### EXERCISE PROMPT
Your response must be made up of each line in the data below that contains the string "spreadsheets".
-- EXERCISE DATA follows --
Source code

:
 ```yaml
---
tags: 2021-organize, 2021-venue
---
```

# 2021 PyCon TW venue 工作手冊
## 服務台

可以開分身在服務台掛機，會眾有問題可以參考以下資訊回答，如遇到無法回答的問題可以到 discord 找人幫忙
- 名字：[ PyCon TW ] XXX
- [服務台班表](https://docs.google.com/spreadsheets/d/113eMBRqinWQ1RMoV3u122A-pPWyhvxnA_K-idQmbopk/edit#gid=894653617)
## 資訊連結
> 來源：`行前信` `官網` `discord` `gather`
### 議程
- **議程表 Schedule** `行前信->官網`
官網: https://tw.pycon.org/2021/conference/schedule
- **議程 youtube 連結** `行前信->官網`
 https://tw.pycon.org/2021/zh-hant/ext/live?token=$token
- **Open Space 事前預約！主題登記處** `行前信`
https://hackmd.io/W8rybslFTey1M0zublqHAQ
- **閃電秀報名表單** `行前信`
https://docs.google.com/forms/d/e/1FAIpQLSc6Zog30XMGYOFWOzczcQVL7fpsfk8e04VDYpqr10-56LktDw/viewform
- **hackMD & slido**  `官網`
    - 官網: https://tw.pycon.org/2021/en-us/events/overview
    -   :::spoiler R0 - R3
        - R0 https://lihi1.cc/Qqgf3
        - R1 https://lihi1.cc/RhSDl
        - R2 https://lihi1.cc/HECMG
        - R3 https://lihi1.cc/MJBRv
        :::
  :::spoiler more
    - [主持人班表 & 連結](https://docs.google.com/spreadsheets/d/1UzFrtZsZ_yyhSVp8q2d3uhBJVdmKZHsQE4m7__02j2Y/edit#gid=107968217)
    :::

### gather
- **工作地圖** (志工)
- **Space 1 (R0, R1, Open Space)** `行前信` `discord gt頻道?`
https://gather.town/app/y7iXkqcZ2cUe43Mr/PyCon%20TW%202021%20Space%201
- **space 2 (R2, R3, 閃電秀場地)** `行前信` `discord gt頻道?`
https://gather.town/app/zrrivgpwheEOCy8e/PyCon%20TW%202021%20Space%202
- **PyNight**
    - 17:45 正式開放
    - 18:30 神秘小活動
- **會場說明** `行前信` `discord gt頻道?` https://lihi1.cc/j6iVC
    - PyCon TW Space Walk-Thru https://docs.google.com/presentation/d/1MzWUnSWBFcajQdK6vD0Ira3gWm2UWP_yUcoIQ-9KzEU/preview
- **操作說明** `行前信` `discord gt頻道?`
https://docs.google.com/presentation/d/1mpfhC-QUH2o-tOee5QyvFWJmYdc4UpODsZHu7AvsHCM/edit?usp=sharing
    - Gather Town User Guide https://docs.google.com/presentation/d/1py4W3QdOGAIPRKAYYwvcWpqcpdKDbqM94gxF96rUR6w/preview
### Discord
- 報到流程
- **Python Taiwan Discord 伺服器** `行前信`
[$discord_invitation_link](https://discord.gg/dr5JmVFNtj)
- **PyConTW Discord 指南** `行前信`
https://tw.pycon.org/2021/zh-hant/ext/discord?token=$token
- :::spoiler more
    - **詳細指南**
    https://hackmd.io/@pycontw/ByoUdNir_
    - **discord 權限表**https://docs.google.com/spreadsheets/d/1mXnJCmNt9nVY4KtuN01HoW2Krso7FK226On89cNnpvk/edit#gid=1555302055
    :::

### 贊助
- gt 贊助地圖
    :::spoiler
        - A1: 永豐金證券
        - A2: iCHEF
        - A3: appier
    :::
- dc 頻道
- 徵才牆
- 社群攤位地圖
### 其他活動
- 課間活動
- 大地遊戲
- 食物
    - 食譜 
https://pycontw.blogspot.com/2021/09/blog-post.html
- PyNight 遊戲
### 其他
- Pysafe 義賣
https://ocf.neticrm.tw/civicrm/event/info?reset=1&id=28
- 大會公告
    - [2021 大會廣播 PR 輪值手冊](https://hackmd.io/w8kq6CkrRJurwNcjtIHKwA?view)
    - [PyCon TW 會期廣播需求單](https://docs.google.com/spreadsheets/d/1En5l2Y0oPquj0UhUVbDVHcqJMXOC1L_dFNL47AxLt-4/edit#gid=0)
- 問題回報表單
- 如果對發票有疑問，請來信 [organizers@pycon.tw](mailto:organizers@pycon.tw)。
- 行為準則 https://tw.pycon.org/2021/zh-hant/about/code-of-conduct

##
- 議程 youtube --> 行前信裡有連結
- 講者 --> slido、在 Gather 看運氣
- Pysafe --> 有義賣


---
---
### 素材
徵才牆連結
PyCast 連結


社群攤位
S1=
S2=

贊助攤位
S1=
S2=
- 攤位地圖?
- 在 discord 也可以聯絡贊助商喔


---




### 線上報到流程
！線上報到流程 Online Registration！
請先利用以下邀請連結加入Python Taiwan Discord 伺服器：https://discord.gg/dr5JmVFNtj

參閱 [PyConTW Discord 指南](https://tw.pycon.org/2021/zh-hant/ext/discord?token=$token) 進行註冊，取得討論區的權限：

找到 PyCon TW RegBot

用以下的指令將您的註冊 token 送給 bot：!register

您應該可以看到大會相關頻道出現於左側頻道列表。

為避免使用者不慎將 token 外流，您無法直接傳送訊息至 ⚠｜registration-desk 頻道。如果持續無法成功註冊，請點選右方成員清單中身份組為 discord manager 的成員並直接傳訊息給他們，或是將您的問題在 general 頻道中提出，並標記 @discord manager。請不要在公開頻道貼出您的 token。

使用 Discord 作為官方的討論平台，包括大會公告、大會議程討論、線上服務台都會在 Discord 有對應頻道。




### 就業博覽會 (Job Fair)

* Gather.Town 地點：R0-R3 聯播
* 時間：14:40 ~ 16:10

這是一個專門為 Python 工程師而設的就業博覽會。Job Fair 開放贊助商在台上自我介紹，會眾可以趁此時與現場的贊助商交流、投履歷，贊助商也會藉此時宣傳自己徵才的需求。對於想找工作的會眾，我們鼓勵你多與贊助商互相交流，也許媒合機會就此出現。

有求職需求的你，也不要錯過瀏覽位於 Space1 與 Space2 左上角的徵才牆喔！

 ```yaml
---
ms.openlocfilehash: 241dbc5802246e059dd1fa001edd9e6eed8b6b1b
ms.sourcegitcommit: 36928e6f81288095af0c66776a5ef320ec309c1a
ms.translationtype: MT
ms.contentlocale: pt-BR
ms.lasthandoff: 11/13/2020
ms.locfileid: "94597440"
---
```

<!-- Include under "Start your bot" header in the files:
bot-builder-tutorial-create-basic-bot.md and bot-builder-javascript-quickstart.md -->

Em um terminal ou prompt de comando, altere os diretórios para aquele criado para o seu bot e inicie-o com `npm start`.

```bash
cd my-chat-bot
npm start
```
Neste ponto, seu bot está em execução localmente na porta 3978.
-- EXERCISE DATA concluded --
### WRITTEN SOLUTION
- [服務台班表](https://docs.google.com/spreadsheets/d/113eMBRqinWQ1RMoV3u122A-pPWyhvxnA_K-idQmbopk/edit#gid=894653617)
    - [主持人班表 & 連結](https://docs.google.com/spreadsheets/d/1UzFrtZsZ_yyhSVp8q2d3uhBJVdmKZHsQE4m7__02j2Y/edit#gid=107968217)
    - **discord 權限表**https://docs.google.com/spreadsheets/d/1mXnJCmNt9nVY4KtuN01HoW2Krso7FK226On89cNnpvk/edit#gid=1555302055
    - [PyCon TW 會期廣播需求單](https://docs.google.com/spreadsheets/d/1En5l2Y0oPquj0UhUVbDVHcqJMXOC1L_dFNL47AxLt-4/edit#gid=0)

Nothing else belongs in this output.